Wednesday, September 2, 2009
This week I'm exploring the relationship between studying and enjoying an art form.
On Monday I asked the question:
If study can make us lose our enjoyment of the art we love, is it still worth it? Everyone who commented think it is. I do too.
Yesterday I asked if there are ways we can manage our critical thinking better so it doesn't interfere with our enjoyment.
Today I want to take a different direction. I have decided to read one of my current books [a book that I am currently reading] by engaging my analytical and critical mind. I'll be making notes in the margins with the thoughts that occur as I read.

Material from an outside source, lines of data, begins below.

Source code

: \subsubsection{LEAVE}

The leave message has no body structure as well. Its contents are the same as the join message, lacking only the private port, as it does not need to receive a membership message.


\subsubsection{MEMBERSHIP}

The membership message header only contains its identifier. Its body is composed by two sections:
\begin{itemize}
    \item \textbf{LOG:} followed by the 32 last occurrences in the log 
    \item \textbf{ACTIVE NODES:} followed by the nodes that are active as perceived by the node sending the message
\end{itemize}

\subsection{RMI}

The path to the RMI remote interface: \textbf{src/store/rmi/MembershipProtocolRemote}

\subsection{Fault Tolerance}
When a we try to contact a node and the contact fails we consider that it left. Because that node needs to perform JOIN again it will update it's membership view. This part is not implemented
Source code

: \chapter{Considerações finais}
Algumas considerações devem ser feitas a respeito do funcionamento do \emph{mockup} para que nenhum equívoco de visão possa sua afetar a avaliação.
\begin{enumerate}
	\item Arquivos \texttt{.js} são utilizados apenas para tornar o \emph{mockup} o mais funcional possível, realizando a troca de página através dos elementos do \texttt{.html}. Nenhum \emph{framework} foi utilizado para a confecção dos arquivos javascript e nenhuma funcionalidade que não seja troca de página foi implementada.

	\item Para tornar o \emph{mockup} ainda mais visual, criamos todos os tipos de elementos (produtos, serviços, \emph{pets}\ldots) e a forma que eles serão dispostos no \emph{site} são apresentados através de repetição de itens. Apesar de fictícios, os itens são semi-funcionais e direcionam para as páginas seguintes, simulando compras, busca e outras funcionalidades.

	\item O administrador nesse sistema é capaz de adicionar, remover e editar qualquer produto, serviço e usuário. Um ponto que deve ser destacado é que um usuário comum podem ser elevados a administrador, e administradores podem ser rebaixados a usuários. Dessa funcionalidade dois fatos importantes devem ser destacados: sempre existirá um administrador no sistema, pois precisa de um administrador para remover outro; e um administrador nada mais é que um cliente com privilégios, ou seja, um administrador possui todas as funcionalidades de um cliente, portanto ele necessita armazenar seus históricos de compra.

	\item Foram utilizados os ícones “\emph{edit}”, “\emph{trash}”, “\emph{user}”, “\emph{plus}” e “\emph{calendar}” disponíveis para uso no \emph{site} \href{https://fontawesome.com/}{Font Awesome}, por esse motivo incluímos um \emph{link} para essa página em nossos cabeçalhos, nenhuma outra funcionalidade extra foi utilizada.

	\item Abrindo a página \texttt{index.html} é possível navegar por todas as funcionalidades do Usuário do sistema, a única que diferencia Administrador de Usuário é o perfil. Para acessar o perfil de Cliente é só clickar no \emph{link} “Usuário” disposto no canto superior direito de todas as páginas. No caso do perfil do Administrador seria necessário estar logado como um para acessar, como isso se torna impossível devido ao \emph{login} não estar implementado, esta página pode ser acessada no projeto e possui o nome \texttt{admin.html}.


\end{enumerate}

In other words, since I can't beat 'em, I'm going to try joining 'em. It's an experiment. I'll see how far I get and how much I learn and most important of all, if it completely destroys the reading process for me.
So here are some notes I've jotted down in the margins so far:
Her father's nervous voice. Her mother's anxious face. I hope the show-don't-tell police doesn't show up here. This works, in context.
...thought she looked ...much older than her thirty years. I don't think a young girl would think a thought like this. Sounds more like the author telling me the age of the mother and that she is tired and worn out.
Two new characters introduced, and not knowing their relationships to the narrator for three paragraphs--in which we hear about someone's mother, and detailed characteristics of a place--is too long for me. Especially when the place names are foreign and I have to work hard to keep them straight in my head, all the while not knowing who these people are whom I see lolling or oozing sex appeal.
Clever use of cultural references to let us know the time period.
Oh no, not catching her own reflection in the mirror and seeing a woman who stared back at her who is [fill in description.]